November 7, 2011Voters will go to the polls one year from today, and according to a new ABC News/Washington Post poll released early Sunday, President Obama would face an uphill fight for reelection on that day, as Americans retain a glum attitude about the direction of the country.
Just 22 percent of Americans think things are generally going in the right direction, while 74 percent think the country is seriously on the wrong track. Fully 80 percent of Americans describe themselves as "dissatisfied" or "angry" about the way the federal government works, with the nearly one-third of Americans who say they are angry being a record in this survey. Only 10 percent think the economy is in good shape, with 47 percent describing it as "poor."
It all adds up to what the Washington Post calls in a front-page story, "the most difficult reelection environment of any White House incumbent in two decades."
Obama, however, retains a core of support that makes his defeat something less-than-inevitable. He runs neck-and-neck with Mitt Romney, the former Massachusetts governor, among registered voters in the poll, trailing by a single point, 47 percent to 46 percent. Against Texas Gov. Rick Perry, Obama leads, 51 percent to 43 percent. And against beleaguered businessman Herman Cain, Obama leads, 50 percent to 45 percent; the poll was conducted as allegations of sexual harassment emerged against the former head of the National Restaurant Association.

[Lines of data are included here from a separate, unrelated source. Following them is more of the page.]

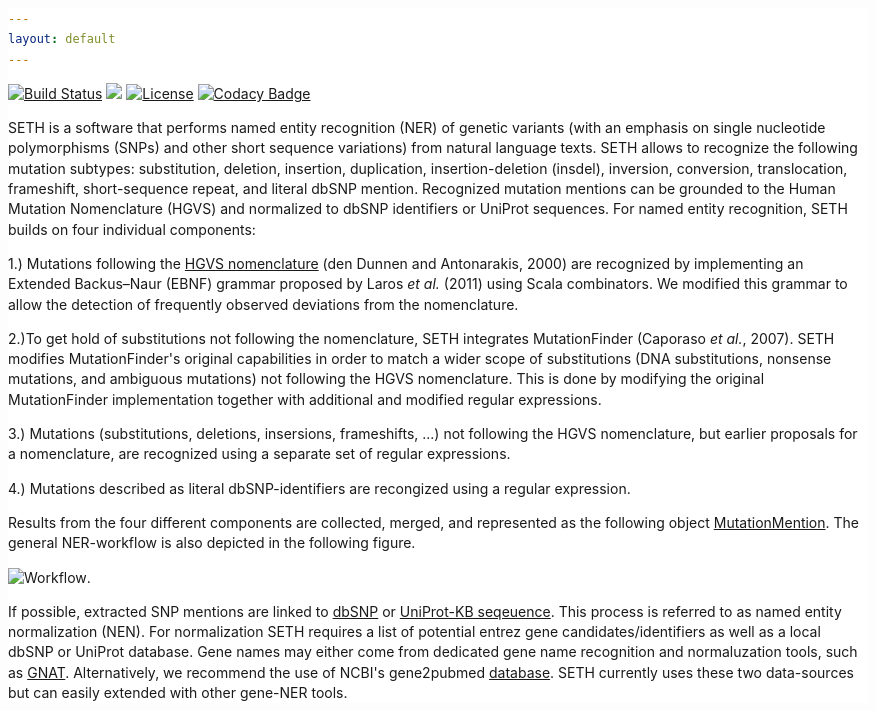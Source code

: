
 ```yaml
---
layout: default
---
```

[![Build Status](https://travis-ci.org/rockt/SETH.svg?branch=master)](https://travis-ci.org/rockt/SETH)
[![](https://jitpack.io/v/rockt/SETH.svg)](https://jitpack.io/#rockt/SETH)
[![License](https://img.shields.io/badge/License-Apache%202.0-blue.svg)](https://opensource.org/licenses/Apache-2.0)
[![Codacy Badge](https://api.codacy.com/project/badge/Grade/48bfa6a20c464dc6bdc2a0b314c78ec3)](https://app.codacy.com/app/Erechtheus/SETH?utm_source=github.com&utm_medium=referral&utm_content=rockt/SETH&utm_campaign=Badge_Grade_Dashboard)

SETH is a software that performs named entity recognition (NER) of genetic variants (with an emphasis on single nucleotide polymorphisms (SNPs) and other short sequence variations) from natural language texts. 
SETH allows to recognize the following mutation subtypes: substitution, deletion, insertion, duplication, insertion-deletion (insdel), inversion, conversion, translocation, frameshift, short-sequence repeat, and literal dbSNP mention.
Recognized mutation mentions can be grounded to the Human Mutation Nomenclature (HGVS) and normalized to dbSNP identifiers or UniProt sequences. 
For named entity recognition, SETH builds on four individual components:

1.) Mutations following the [HGVS nomenclature](http://www.hgvs.org/mutnomen/) (den Dunnen and Antonarakis, 2000) are recognized by implementing an Extended Backus–Naur (EBNF) grammar proposed by Laros *et al.* (2011) using Scala combinators. 
We modified this grammar to allow the detection of frequently observed deviations from the nomenclature.

2.)To get hold of substitutions not following the nomenclature, SETH integrates MutationFinder (Caporaso *et al.*, 2007).
SETH modifies MutationFinder's original capabilities in order to match a wider scope of substitutions (DNA substitutions, nonsense mutations, and ambiguous mutations) not following the HGVS nomenclature. 
This is done by modifying the original MutationFinder implementation together with additional and modified regular expressions.

3.) Mutations (substitutions, deletions, insersions, frameshifts, ...) not following the HGVS nomenclature, but earlier proposals for a nomenclature,  are recognized using a separate set of regular expressions.

4.) Mutations described as literal dbSNP-identifiers are recongized using a regular expression.

Results from the four different components are collected, merged,  and represented as the following object  [MutationMention](https://github.com/rockt/SETH/blob/master/src/main/java/de/hu/berlin/wbi/objects/MutationValidation.java).
The general NER-workflow is also depicted in the following figure.

![Workflow](https://raw.githubusercontent.com/rockt/SETH/ad7b9fbccd976a6775a03daf332b08ee52a08a0f/images/dataflow.png "NER worflow of SETH").

If possible, extracted SNP mentions are linked to [dbSNP](http://www.ncbi.nlm.nih.gov/SNP/) or [UniProt-KB seqeuence](http://www.uniprot.org/help/uniprotkb). 
This process  is referred to as named entity normalization (NEN). 
For normalization SETH requires a list of potential entrez gene candidates/identifiers as well as a local dbSNP or UniProt database. 
Gene names may either come from dedicated gene name recognition and normaluzation tools, such as [GNAT](http://gnat.sourceforge.net/).
Alternatively, we recommend the use of NCBI's gene2pubmed [database](ftp://ftp.ncbi.nlm.nih.gov/gene/DATA/gene2pubmed.gz).
SETH currently uses these two data-sources but can easily extended with other gene-NER tools.
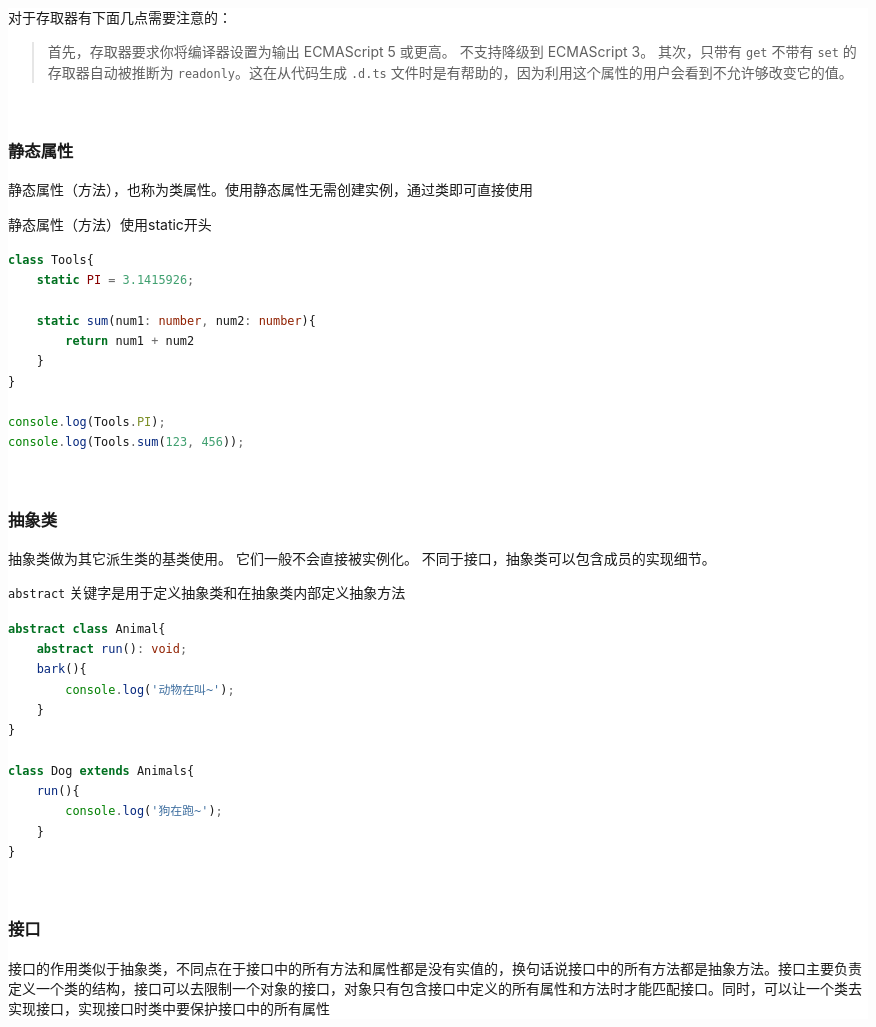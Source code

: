 对于存取器有下面几点需要注意的：

> 首先，存取器要求你将编译器设置为输出 ECMAScript 5 或更高。 不支持降级到 ECMAScript 3。 其次，只带有 `get` 不带有 `set` 的存取器自动被推断为 `readonly`。这在从代码生成 `.d.ts` 文件时是有帮助的，因为利用这个属性的用户会看到不允许够改变它的值。

<br>

### 静态属性

静态属性（方法），也称为类属性。使用静态属性无需创建实例，通过类即可直接使用

静态属性（方法）使用static开头

```typescript
class Tools{
    static PI = 3.1415926;
    
    static sum(num1: number, num2: number){
        return num1 + num2
    }
}

console.log(Tools.PI);
console.log(Tools.sum(123, 456));
```

<br>

### 抽象类

抽象类做为其它派生类的基类使用。 它们一般不会直接被实例化。 不同于接口，抽象类可以包含成员的实现细节。

`abstract` 关键字是用于定义抽象类和在抽象类内部定义抽象方法

```typescript
abstract class Animal{
    abstract run(): void;
    bark(){
        console.log('动物在叫~');
    }
}

class Dog extends Animals{
    run(){
        console.log('狗在跑~');
    }
}
```

<br>

### 接口

接口的作用类似于抽象类，不同点在于接口中的所有方法和属性都是没有实值的，换句话说接口中的所有方法都是抽象方法。接口主要负责定义一个类的结构，接口可以去限制一个对象的接口，对象只有包含接口中定义的所有属性和方法时才能匹配接口。同时，可以让一个类去实现接口，实现接口时类中要保护接口中的所有属性
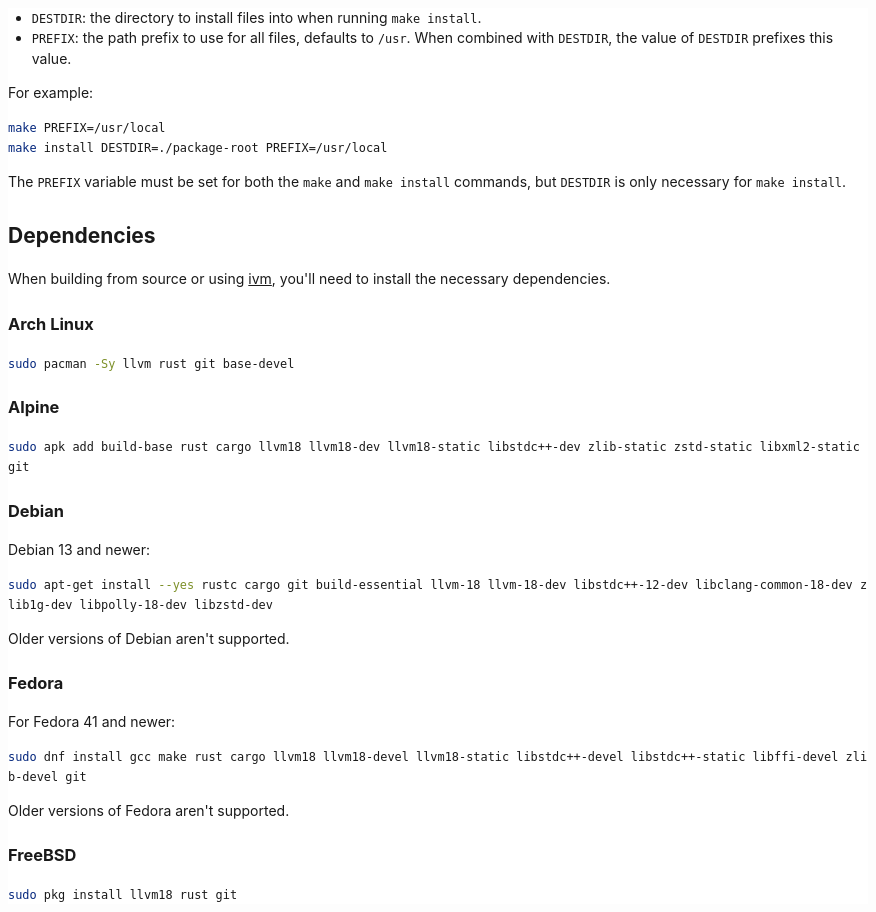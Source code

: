 - `DESTDIR`: the directory to install files into when running `make install`.
- `PREFIX`: the path prefix to use for all files, defaults to `/usr`. When
  combined with `DESTDIR`, the value of `DESTDIR` prefixes this value.

For example:

```bash
make PREFIX=/usr/local
make install DESTDIR=./package-root PREFIX=/usr/local
```

The `PREFIX` variable must be set for both the `make` and `make install`
commands, but `DESTDIR` is only necessary for `make install`.

## Dependencies

When building from source or using [ivm](ivm), you'll need to install the
necessary dependencies.

### Arch Linux

```bash
sudo pacman -Sy llvm rust git base-devel
```

### Alpine

```bash
sudo apk add build-base rust cargo llvm18 llvm18-dev llvm18-static libstdc++-dev zlib-static zstd-static libxml2-static git
```

### Debian

Debian 13 and newer:

```bash
sudo apt-get install --yes rustc cargo git build-essential llvm-18 llvm-18-dev libstdc++-12-dev libclang-common-18-dev zlib1g-dev libpolly-18-dev libzstd-dev
```

Older versions of Debian aren't supported.

### Fedora

For Fedora 41 and newer:

```bash
sudo dnf install gcc make rust cargo llvm18 llvm18-devel llvm18-static libstdc++-devel libstdc++-static libffi-devel zlib-devel git
```

Older versions of Fedora aren't supported.

### FreeBSD

```bash
sudo pkg install llvm18 rust git
```
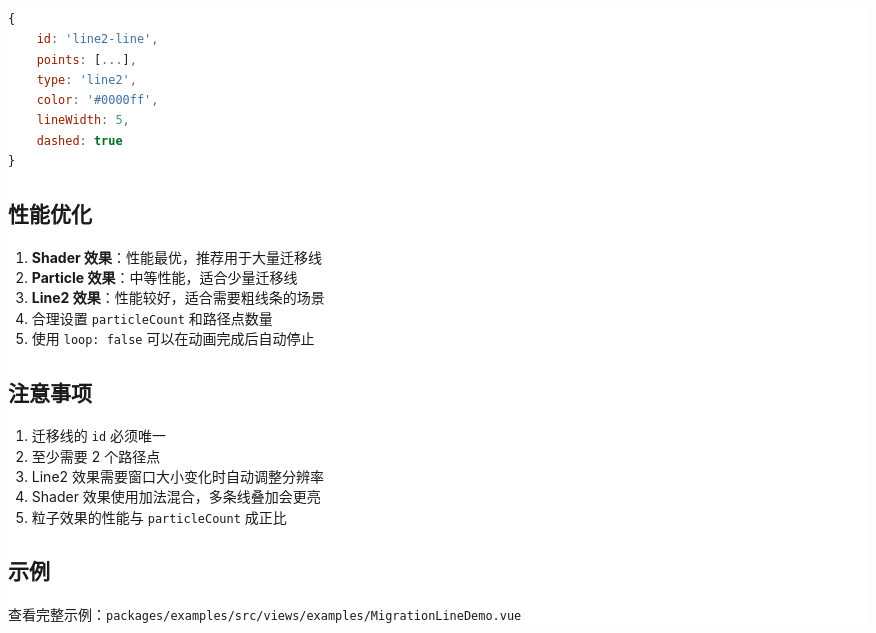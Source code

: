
 ```javascript
{
    id: 'line2-line',
    points: [...],
    type: 'line2',
    color: '#0000ff',
    lineWidth: 5,
    dashed: true
}
```

## 性能优化

1. **Shader 效果**：性能最优，推荐用于大量迁移线
2. **Particle 效果**：中等性能，适合少量迁移线
3. **Line2 效果**：性能较好，适合需要粗线条的场景
4. 合理设置 `particleCount` 和路径点数量
5. 使用 `loop: false` 可以在动画完成后自动停止

## 注意事项

1. 迁移线的 `id` 必须唯一
2. 至少需要 2 个路径点
3. Line2 效果需要窗口大小变化时自动调整分辨率
4. Shader 效果使用加法混合，多条线叠加会更亮
5. 粒子效果的性能与 `particleCount` 成正比

## 示例

查看完整示例：`packages/examples/src/views/examples/MigrationLineDemo.vue`

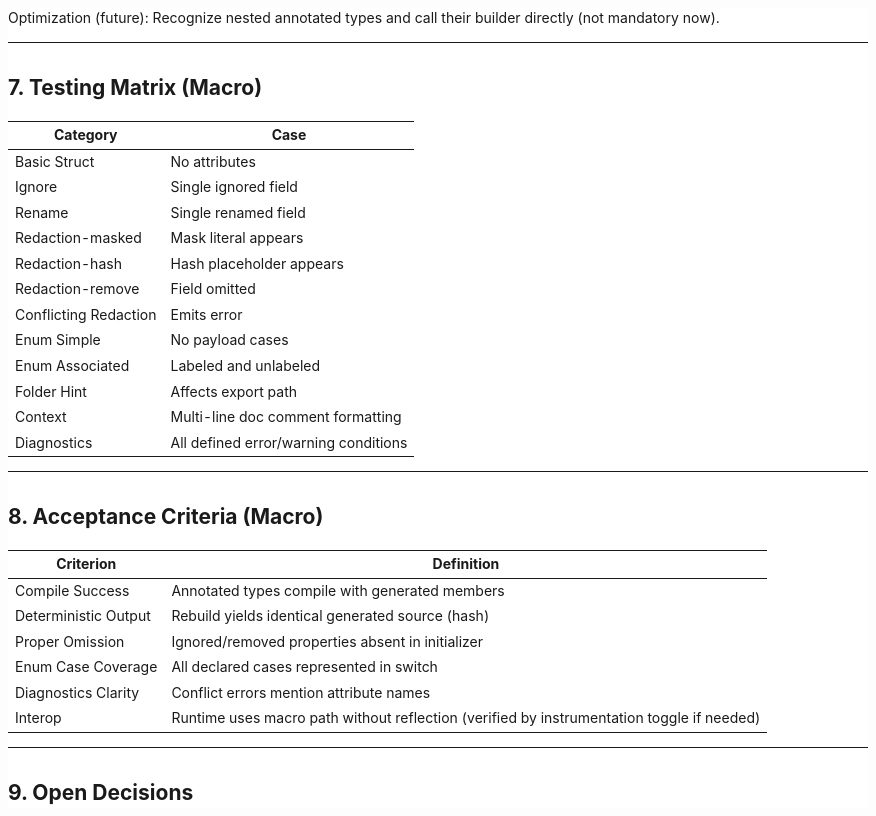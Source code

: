 Optimization (future): Recognize nested annotated types and call their builder directly (not mandatory now).

---

## 7. Testing Matrix (Macro)

| Category | Case |
|----------|------|
| Basic Struct | No attributes |
| Ignore | Single ignored field |
| Rename | Single renamed field |
| Redaction-masked | Mask literal appears |
| Redaction-hash | Hash placeholder appears |
| Redaction-remove | Field omitted |
| Conflicting Redaction | Emits error |
| Enum Simple | No payload cases |
| Enum Associated | Labeled and unlabeled |
| Folder Hint | Affects export path |
| Context | Multi-line doc comment formatting |
| Diagnostics | All defined error/warning conditions |

---

## 8. Acceptance Criteria (Macro)

| Criterion | Definition |
|----------|------------|
| Compile Success | Annotated types compile with generated members |
| Deterministic Output | Rebuild yields identical generated source (hash) |
| Proper Omission | Ignored/removed properties absent in initializer |
| Enum Case Coverage | All declared cases represented in switch |
| Diagnostics Clarity | Conflict errors mention attribute names |
| Interop | Runtime uses macro path without reflection (verified by instrumentation toggle if needed) |

---

## 9. Open Decisions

Despite those matchup numbers, Obama still faces significant headwinds: Forty-four percent of Americans approve of the job Obama is doing as president, while 53 percent disapprove. On the economy, just 38 percent of Americans approve of Obama's job performance; the president has been below 40 percent on that measure since early in the summer.
The poll was conducted Oct. 31-Nov. 3, surveying 1,004 adults. The margin of error is +/- 3.1 percent. For the subsample of registered voters -- for the presidential head-to-head matchups -- there were 849 registered voters. Those results carry a margin of error of +/- 3.4 percent.